Not really an issue

Question

Not really an issue

burb0 opened this issue 4 years ago · 13 comments

I'm sorry if this is more a question rather then an actual issue. I'm a newbie at this but, if I understood what you did there, if I were to modifiy (let's say add noise or flip) the images of "datatsets: train: .. paths: path_to_images" of the train_ffhq_glean.yml file, to maximize the learning of the model I should unpack the stylegan2-ffhq-config-f.pkl, apply the same modification as above to all the images and then pack it as pkl?
If I miss something or I'm completely off I would be glad to hear from you
Also thank you for sharing your nice works!

Answer 1 · 2020-12-31T02:08:21.000Z

Hey sure thing. I'm working on doing a better job documenting what I built here, but it's slow going. Research ideas generally come first, and there's always more of them. :)

stylegan2-ffhq-config-f.pkl doesn't have any images in it. It is a pretrained model from NVidia so I'm not quite sure how you would "apply a modification" to it. Can you go into more details there?

I think the root of your question is about adding differentiable image augmentation to the discriminator inputs? I haven't implemented anything like that yet since it doesn't make a lot of sense for image SR (at least - I don't think it does). It should be fairly easy to do though - it would just take the form of an injector that applies whatever kornia augmentations you like.
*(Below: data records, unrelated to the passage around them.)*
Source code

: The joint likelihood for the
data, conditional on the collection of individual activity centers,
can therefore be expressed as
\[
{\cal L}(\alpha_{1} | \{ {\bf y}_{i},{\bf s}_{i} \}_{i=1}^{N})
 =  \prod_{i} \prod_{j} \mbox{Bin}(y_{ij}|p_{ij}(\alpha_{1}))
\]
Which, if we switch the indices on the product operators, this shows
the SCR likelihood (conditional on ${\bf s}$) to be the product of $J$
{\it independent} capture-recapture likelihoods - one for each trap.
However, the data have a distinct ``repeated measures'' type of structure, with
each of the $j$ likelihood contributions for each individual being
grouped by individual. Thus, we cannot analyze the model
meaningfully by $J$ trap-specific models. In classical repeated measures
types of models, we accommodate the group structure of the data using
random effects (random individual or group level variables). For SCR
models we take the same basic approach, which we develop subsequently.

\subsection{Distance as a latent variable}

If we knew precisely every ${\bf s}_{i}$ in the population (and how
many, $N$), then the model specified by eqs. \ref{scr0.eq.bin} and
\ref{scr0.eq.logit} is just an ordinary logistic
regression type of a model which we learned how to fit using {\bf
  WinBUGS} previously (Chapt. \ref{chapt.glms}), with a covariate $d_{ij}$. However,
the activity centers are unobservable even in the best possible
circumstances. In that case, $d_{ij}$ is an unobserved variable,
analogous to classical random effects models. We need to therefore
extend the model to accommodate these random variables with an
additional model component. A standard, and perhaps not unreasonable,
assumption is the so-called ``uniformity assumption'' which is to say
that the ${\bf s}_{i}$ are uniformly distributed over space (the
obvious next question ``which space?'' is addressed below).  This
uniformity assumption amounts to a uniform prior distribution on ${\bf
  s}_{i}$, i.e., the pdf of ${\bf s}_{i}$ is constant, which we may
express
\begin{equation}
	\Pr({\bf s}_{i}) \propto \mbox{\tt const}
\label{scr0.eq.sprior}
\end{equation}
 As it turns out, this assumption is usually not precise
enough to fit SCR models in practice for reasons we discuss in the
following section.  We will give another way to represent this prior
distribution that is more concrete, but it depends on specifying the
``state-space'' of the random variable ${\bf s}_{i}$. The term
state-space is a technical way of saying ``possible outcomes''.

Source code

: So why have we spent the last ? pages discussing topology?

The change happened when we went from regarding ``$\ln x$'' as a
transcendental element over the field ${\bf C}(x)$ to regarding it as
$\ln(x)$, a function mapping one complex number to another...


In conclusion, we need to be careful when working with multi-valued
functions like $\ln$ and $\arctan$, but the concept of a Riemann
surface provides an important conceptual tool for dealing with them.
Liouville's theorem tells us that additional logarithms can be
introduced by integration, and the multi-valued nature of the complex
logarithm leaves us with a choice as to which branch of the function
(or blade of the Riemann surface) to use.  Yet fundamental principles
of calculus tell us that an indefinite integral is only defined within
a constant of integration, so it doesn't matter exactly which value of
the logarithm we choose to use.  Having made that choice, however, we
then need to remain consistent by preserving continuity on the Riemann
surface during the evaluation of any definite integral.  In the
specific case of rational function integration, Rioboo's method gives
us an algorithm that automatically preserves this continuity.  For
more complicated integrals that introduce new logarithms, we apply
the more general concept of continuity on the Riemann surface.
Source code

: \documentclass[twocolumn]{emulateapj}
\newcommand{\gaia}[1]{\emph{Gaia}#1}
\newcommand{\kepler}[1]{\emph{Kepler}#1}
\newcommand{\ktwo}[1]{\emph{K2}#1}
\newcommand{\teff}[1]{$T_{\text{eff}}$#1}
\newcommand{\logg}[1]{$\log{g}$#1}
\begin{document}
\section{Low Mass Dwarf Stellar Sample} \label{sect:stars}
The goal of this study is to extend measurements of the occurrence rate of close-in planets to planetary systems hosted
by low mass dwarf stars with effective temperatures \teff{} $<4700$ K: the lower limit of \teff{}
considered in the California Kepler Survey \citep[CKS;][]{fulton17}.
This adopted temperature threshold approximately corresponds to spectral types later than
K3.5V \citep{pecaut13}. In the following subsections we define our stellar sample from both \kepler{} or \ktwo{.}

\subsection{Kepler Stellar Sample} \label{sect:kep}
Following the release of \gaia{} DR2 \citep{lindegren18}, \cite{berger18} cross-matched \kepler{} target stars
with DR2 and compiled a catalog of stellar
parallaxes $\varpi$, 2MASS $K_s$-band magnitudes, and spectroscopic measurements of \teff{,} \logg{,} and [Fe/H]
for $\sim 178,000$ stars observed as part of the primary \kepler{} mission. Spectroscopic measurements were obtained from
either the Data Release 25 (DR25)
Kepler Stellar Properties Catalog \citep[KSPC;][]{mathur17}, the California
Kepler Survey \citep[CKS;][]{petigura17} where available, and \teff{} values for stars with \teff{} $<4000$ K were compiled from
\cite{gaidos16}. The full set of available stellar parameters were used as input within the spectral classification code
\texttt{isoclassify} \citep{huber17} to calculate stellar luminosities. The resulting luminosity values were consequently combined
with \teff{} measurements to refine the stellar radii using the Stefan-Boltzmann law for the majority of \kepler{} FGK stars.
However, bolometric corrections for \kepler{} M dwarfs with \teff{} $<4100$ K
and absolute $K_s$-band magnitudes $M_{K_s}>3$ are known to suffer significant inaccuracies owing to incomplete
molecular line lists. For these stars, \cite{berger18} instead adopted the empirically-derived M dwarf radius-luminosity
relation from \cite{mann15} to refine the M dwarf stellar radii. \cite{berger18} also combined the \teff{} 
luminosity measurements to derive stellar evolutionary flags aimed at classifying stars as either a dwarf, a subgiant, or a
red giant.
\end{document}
Answer 2 · 2021-01-14T16:08:32.000Z

Sorry for bugging you again, but I didn't find how to use more then 12 GB of GPU for training. Is 12 the maximum usable memorz, or am I missing something?
Thanks again!

Answer 3 · 2021-01-14T16:30:04.000Z

If you want to use more memory just scale the batch size (or turn down the "mega_batch_factor"). In my experience, larger batch sizes are almost always better for generative models.

Answer 4 · 2021-01-14T17:59:40.000Z

Out of the blue question: if you would have limitation on training time, would you sacrifice traning dataset size or batch size?I mean, is it better to have a larger batch with smaller dataset or smaller batch with bigger(lets say 10% bigger) dataset? (or of course, it depends)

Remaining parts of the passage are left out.